Although this Court presently rejects NAFS's arbitration clause argument as unsupported, a court " remains under a continuing obligation to review whether proceeding as a class action is appropriate, and may modify the class or vacate class certification pursuant to evidentiary developments arising during the course of the litigation." Barner v. City of Harvey, 95 C 3316, 2004 WL 2092009, at *2 (N.D.Ill. Sept.15, 2004) (quoting Ellis v. Elgin Riverboat Resort, 217 F.R.D. 415, 419 (N.D.Ill.2003)); see also Fed.R.Civ.P. 23(c)(1)(C).

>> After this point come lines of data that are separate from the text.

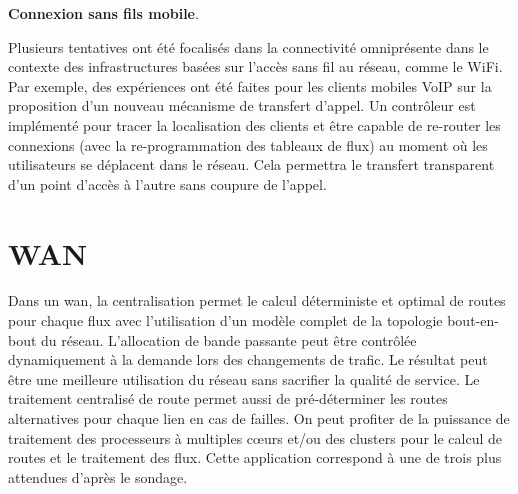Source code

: 
\textbf{Connexion sans fils mobile}.

Plusieurs tentatives ont été focalisés dans la connectivité omniprésente dans le contexte des infrastructures basées sur l'accès sans fil au réseau, comme le WiFi. Par exemple, des expériences ont été faites pour les clients mobiles VoIP sur la proposition d'un nouveau mécanisme de transfert d'appel. Un contrôleur est implémenté pour tracer la localisation des clients et être capable de re-router les connexions (avec la re-programmation des tableaux de flux) au moment où les utilisateurs se déplacent dans le réseau. Cela permettra le transfert transparent d'un point d'accès à l'autre sans coupure de l'appel. \cite{OpenFlowStanfordUsing}





\section{WAN}
Dans un \gls{wan}, la centralisation permet le calcul déterministe et optimal de routes pour chaque flux avec l'utilisation d'un modèle complet de la topologie bout-en-bout du réseau. L'allocation de bande passante peut être contrôlée dynamiquement à la demande lors des changements de trafic. Le résultat peut être une meilleure utilisation du réseau sans sacrifier la qualité de service. Le traitement centralisé de route permet aussi de pré-déterminer les routes alternatives pour chaque lien en cas de failles. On peut profiter de la puissance de traitement des processeurs à multiples cœurs et/ou des \glspl{cluster} pour le calcul de routes et le traitement des flux. Cette application correspond à une de trois plus attendues d'après le sondage. \cite{2013GuideSDNNVUseCases}



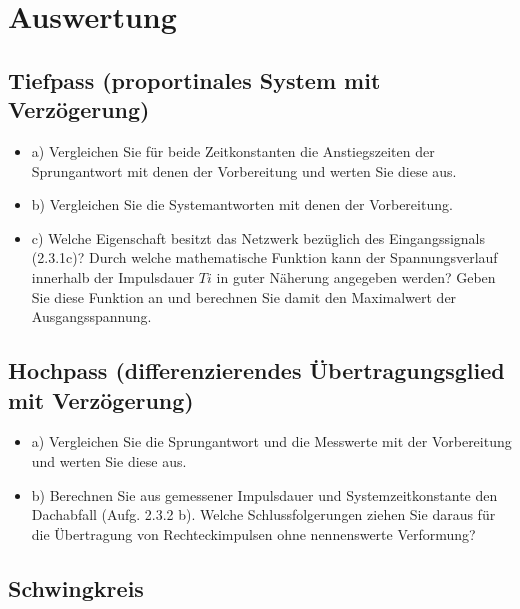 \section{Auswertung}


\subsection{Tiefpass (proportinales System mit Verzögerung)}

\begin{itemize}
\item a) Vergleichen  Sie  für  beide  Zeitkonstanten die  Anstiegszeiten der Sprungantwort mit denen der Vorbereitung und werten Sie diese aus. 
\newline
\item b) Vergleichen Sie die Systemantworten mit denen der Vorbereitung. 
\newline
\item c) Welche Eigenschaft besitzt das Netzwerk bezüglich des Eingangssignals (2.3.1c)? Durch welche mathematische Funktion kann der Spannungsverlauf 
\newline
innerhalb der Impulsdauer $Ti$ in guter Näherung angegeben werden? Geben Sie diese Funktion an und berechnen Sie damit den Maximalwert der Ausgangsspannung. 
\end{itemize}

\subsection{Hochpass (differenzierendes Übertragungsglied mit Verzögerung)}

\begin{itemize}
\item a) Vergleichen Sie die Sprungantwort und die Messwerte mit der Vorbereitung und werten Sie diese aus.
\newline
\item b) Berechnen Sie aus gemessener Impulsdauer und Systemzeitkonstante den Dachabfall (Aufg. 2.3.2 b). Welche Schlussfolgerungen ziehen 
\newline
Sie daraus für die Übertragung von Rechteckimpulsen ohne nennenswerte Verformung?
\end{itemize}

\subsection{Schwingkreis}

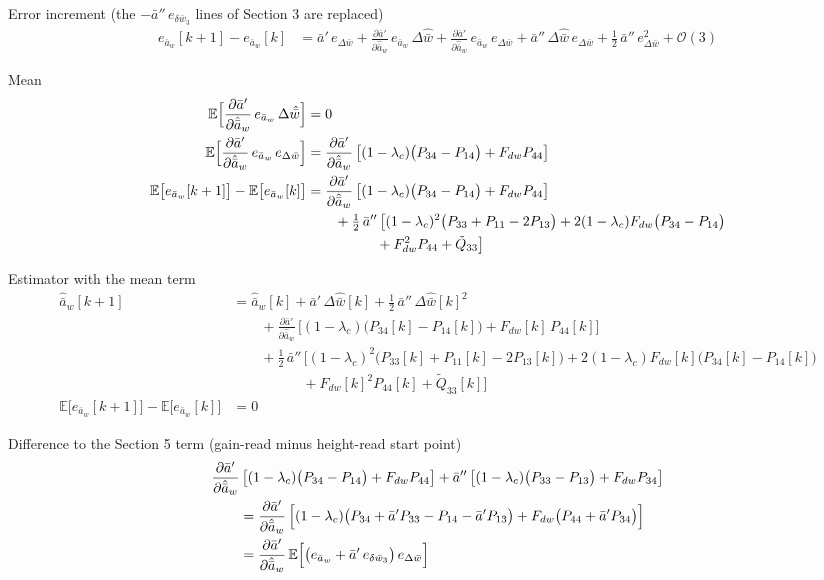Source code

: \documentclass[11pt,a4paper,fontset=none]{ctexart}
\newcommand{\ba}{\bar{a}}
\newcommand{\bw}{\bar{w}}
\newcommand{\E}{\mathbb{E}}
\newcommand{\dWh}{\Delta\hat{\bw}}
\newcommand{\eD}{e_{\Delta\bw}}
\newcommand{\ap}{\ba'}
\newcommand{\app}{\ba''}
\begin{document}
Error increment (the $-\app\,e_{\delta\bw_3}$ lines of Section 3 are replaced)
\begin{align*}
e_{\ba_w}[k+1] - e_{\ba_w}[k]
  &= \ap\,\eD
     + \frac{\partial\ap}{\partial\hat{\ba}_w}\,e_{\ba_w}\,\dWh
     + \frac{\partial\ap}{\partial\hat{\ba}_w}\,e_{\ba_w}\,\eD
     + \app\,\dWh\,\eD
     + \tfrac{1}{2}\,\app\,\eD^{2}
     + \mathcal{O}(3)
\end{align*}

Mean
\begin{align*}
\E\Bigl[\frac{\partial\ap}{\partial\hat{\ba}_w}\,e_{\ba_w}\,\dWh\Bigr] &= 0 \\
\E\Bigl[\frac{\partial\ap}{\partial\hat{\ba}_w}\,e_{\ba_w}\,\eD\Bigr]
  &= \frac{\partial\ap}{\partial\hat{\ba}_w}\,\bigl[(1-\lambda_c)\bigl(P_{34} - P_{14}\bigr) + F_{dw}P_{44}\bigr] \\
\E\bigl[e_{\ba_w}[k+1]\bigr] - \E\bigl[e_{\ba_w}[k]\bigr]
  &= \frac{\partial\ap}{\partial\hat{\ba}_w}\,\bigl[(1-\lambda_c)\bigl(P_{34} - P_{14}\bigr) + F_{dw}P_{44}\bigr] \\
  &\qquad + \tfrac{1}{2}\,\app\,\bigl[(1-\lambda_c)^{2}\bigl(P_{33} + P_{11} - 2P_{13}\bigr)
     + 2(1-\lambda_c)F_{dw}\bigl(P_{34} - P_{14}\bigr) \\
  &\qquad\qquad\quad + F_{dw}^{2}P_{44} + \tilde{Q}_{33}\bigr]
\end{align*}

Estimator with the mean term
\begin{align*}
\hat{\ba}_w[k+1] &= \hat{\ba}_w[k] + \ap\,\dWh[k] + \tfrac{1}{2}\,\app\,\dWh[k]^{2} \\
  &\qquad + \frac{\partial\ap}{\partial\hat{\ba}_w}\,\bigl[(1-\lambda_c)\bigl(P_{34}[k] - P_{14}[k]\bigr) + F_{dw}[k]\,P_{44}[k]\bigr] \\
  &\qquad + \tfrac{1}{2}\,\app\,\bigl[(1-\lambda_c)^{2}\bigl(P_{33}[k] + P_{11}[k] - 2P_{13}[k]\bigr)
     + 2(1-\lambda_c)F_{dw}[k]\bigl(P_{34}[k] - P_{14}[k]\bigr) \\
  &\qquad\qquad\quad + F_{dw}[k]^{2}P_{44}[k] + \tilde{Q}_{33}[k]\bigr] \\
\E\bigl[e_{\ba_w}[k+1]\bigr] - \E\bigl[e_{\ba_w}[k]\bigr] &= 0
\end{align*}

Difference to the Section 5 term (gain-read minus height-read start point)
\begin{align*}
&\frac{\partial\ap}{\partial\hat{\ba}_w}\,\bigl[(1-\lambda_c)\bigl(P_{34} - P_{14}\bigr) + F_{dw}P_{44}\bigr]
  + \app\,\bigl[(1-\lambda_c)\bigl(P_{33} - P_{13}\bigr) + F_{dw}P_{34}\bigr] \\
&\qquad = \frac{\partial\ap}{\partial\hat{\ba}_w}\,\Bigl[(1-\lambda_c)\bigl(P_{34} + \ap P_{33} - P_{14} - \ap P_{13}\bigr) + F_{dw}\bigl(P_{44} + \ap P_{34}\bigr)\Bigr] \\
&\qquad = \frac{\partial\ap}{\partial\hat{\ba}_w}\,\E\Bigl[\bigl(e_{\ba_w} + \ap\,e_{\delta\bw_3}\bigr)\,\eD\Bigr]
\end{align*}
\end{document}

If, as this litigation progresses, NAFS establishes that the presence of arbitration clauses in the credit card agreements would defeat commonality, this court may modify or vacate class certification as appropriate.

         C. Rule 23(a)(3): Typicality

          Rule 23(a)(3) requires that " the claims or defenses of the representative parties are typical of the claims or defenses of the class." Fed.R.Civ.P. 23(a)(3); see also McCabe, 210 F.R.D. at 644. Where a plaintiff's claim arises out of the same practice or course of conduct as the claims of the other class members and is based on the same legal theory as the claims of the other class members, typicality is satisfied. Id. (citing De La Fuente v. Stokely-Van Camp, Inc., 713 F.2d 225, 232 (7th Cir.1983)). A class cannot be certified where the representative plaintiff is not a member of the class. Sosna v. Iowa, 419 U.S. 393, 403, 95 S.Ct. 553, 42 L.Ed.2d 532 (1975). Here, Jackson satisfies the typicality requirement because his claim arises from the same conduct as the claims of other class members: the receipt of a similar NAFS form collection letter. See Sledge, 182 F.R.D. at 258-59. Jackson's claim is based on the same legal theory as the claims of the other class members; namely, that this form collection letter was false, deceptive, or misleading in violation of the FDCPA. (R. 9, Am.Com pl.¶ ¶ 8-9.)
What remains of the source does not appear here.